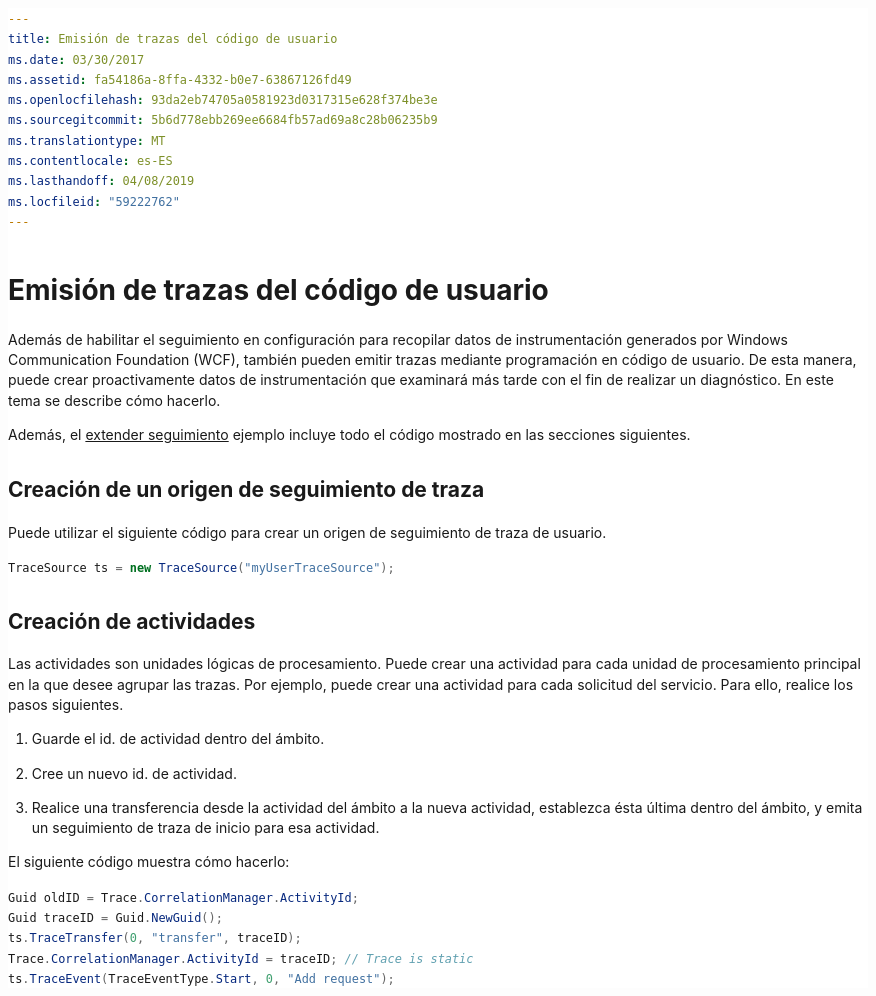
 ```yaml
---
title: Emisión de trazas del código de usuario
ms.date: 03/30/2017
ms.assetid: fa54186a-8ffa-4332-b0e7-63867126fd49
ms.openlocfilehash: 93da2eb74705a0581923d0317315e628f374be3e
ms.sourcegitcommit: 5b6d778ebb269ee6684fb57ad69a8c28b06235b9
ms.translationtype: MT
ms.contentlocale: es-ES
ms.lasthandoff: 04/08/2019
ms.locfileid: "59222762"
---
```

# <a name="emitting-user-code-traces"></a>Emisión de trazas del código de usuario

Además de habilitar el seguimiento en configuración para recopilar datos de instrumentación generados por Windows Communication Foundation (WCF), también pueden emitir trazas mediante programación en código de usuario. De esta manera, puede crear proactivamente datos de instrumentación que examinará más tarde con el fin de realizar un diagnóstico. En este tema se describe cómo hacerlo.

Además, el [extender seguimiento](../../../../../docs/framework/wcf/samples/extending-tracing.md) ejemplo incluye todo el código mostrado en las secciones siguientes.

## <a name="creating-a-trace-source"></a>Creación de un origen de seguimiento de traza

Puede utilizar el siguiente código para crear un origen de seguimiento de traza de usuario.

```csharp
TraceSource ts = new TraceSource("myUserTraceSource");
```

## <a name="creating-activities"></a>Creación de actividades

Las actividades son unidades lógicas de procesamiento. Puede crear una actividad para cada unidad de procesamiento principal en la que desee agrupar las trazas. Por ejemplo, puede crear una actividad para cada solicitud del servicio. Para ello, realice los pasos siguientes.

1. Guarde el id. de actividad dentro del ámbito.

2. Cree un nuevo id. de actividad.

3. Realice una transferencia desde la actividad del ámbito a la nueva actividad, establezca ésta última dentro del ámbito, y emita un seguimiento de traza de inicio para esa actividad.

El siguiente código muestra cómo hacerlo:

```csharp
Guid oldID = Trace.CorrelationManager.ActivityId;
Guid traceID = Guid.NewGuid();
ts.TraceTransfer(0, "transfer", traceID);
Trace.CorrelationManager.ActivityId = traceID; // Trace is static
ts.TraceEvent(TraceEventType.Start, 0, "Add request");
```
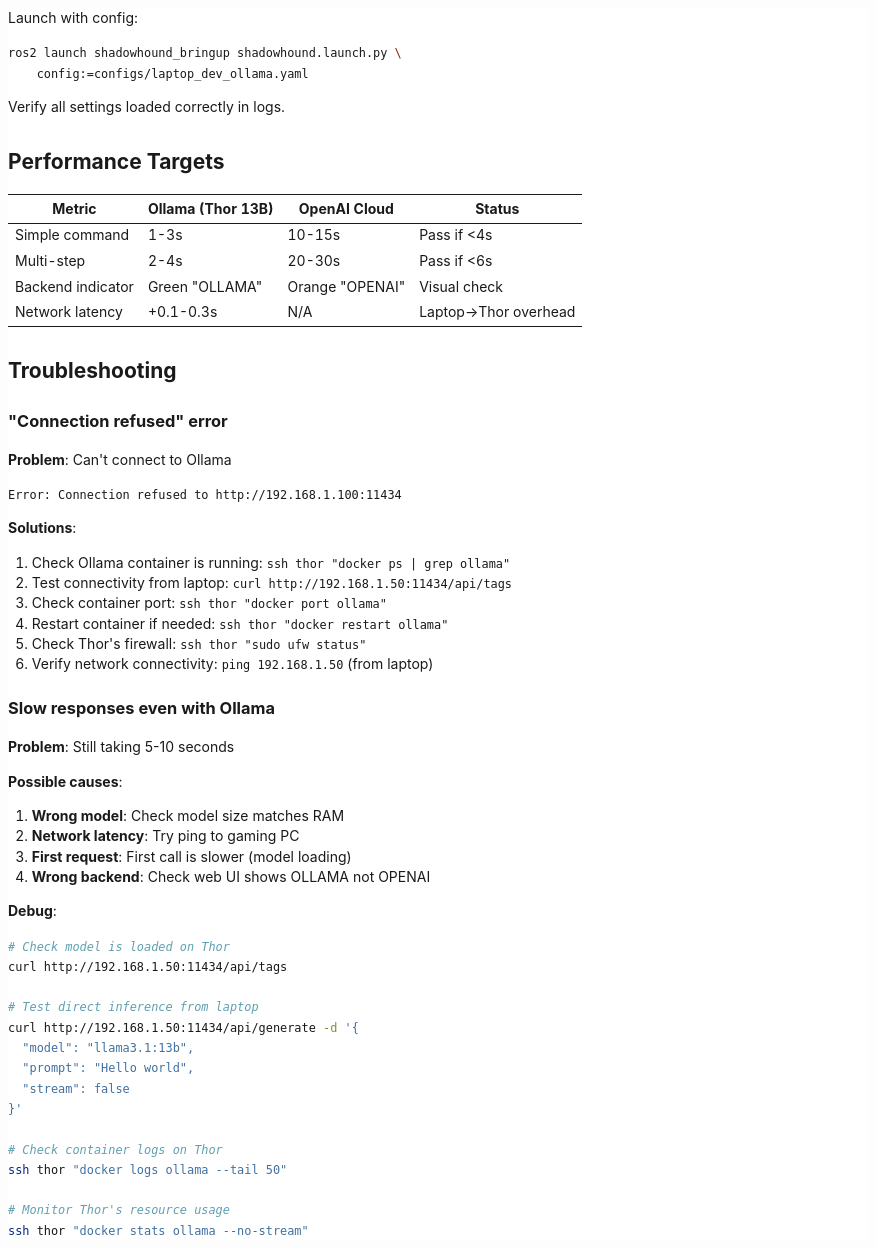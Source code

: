 Launch with config:
```bash
ros2 launch shadowhound_bringup shadowhound.launch.py \
    config:=configs/laptop_dev_ollama.yaml
```

Verify all settings loaded correctly in logs.

## Performance Targets

| Metric | Ollama (Thor 13B) | OpenAI Cloud | Status |
|--------|------------------|--------------|--------|
| Simple command | 1-3s | 10-15s | Pass if <4s |
| Multi-step | 2-4s | 20-30s | Pass if <6s |
| Backend indicator | Green "OLLAMA" | Orange "OPENAI" | Visual check |
| Network latency | +0.1-0.3s | N/A | Laptop→Thor overhead |

## Troubleshooting

### "Connection refused" error

**Problem**: Can't connect to Ollama
```
Error: Connection refused to http://192.168.1.100:11434
```

**Solutions**:
1. Check Ollama container is running: `ssh thor "docker ps | grep ollama"`
2. Test connectivity from laptop: `curl http://192.168.1.50:11434/api/tags`
3. Check container port: `ssh thor "docker port ollama"`
4. Restart container if needed: `ssh thor "docker restart ollama"`
5. Check Thor's firewall: `ssh thor "sudo ufw status"`
6. Verify network connectivity: `ping 192.168.1.50` (from laptop)

### Slow responses even with Ollama

**Problem**: Still taking 5-10 seconds

**Possible causes**:
1. **Wrong model**: Check model size matches RAM
2. **Network latency**: Try ping to gaming PC
3. **First request**: First call is slower (model loading)
4. **Wrong backend**: Check web UI shows OLLAMA not OPENAI

**Debug**:
```bash
# Check model is loaded on Thor
curl http://192.168.1.50:11434/api/tags

# Test direct inference from laptop
curl http://192.168.1.50:11434/api/generate -d '{
  "model": "llama3.1:13b",
  "prompt": "Hello world",
  "stream": false
}'

# Check container logs on Thor
ssh thor "docker logs ollama --tail 50"

# Monitor Thor's resource usage
ssh thor "docker stats ollama --no-stream"
```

- - - - -

Task directions >>
State how many lines in the material include the string "with". Nothing other than the number is wanted.

Response for this exercise >>
2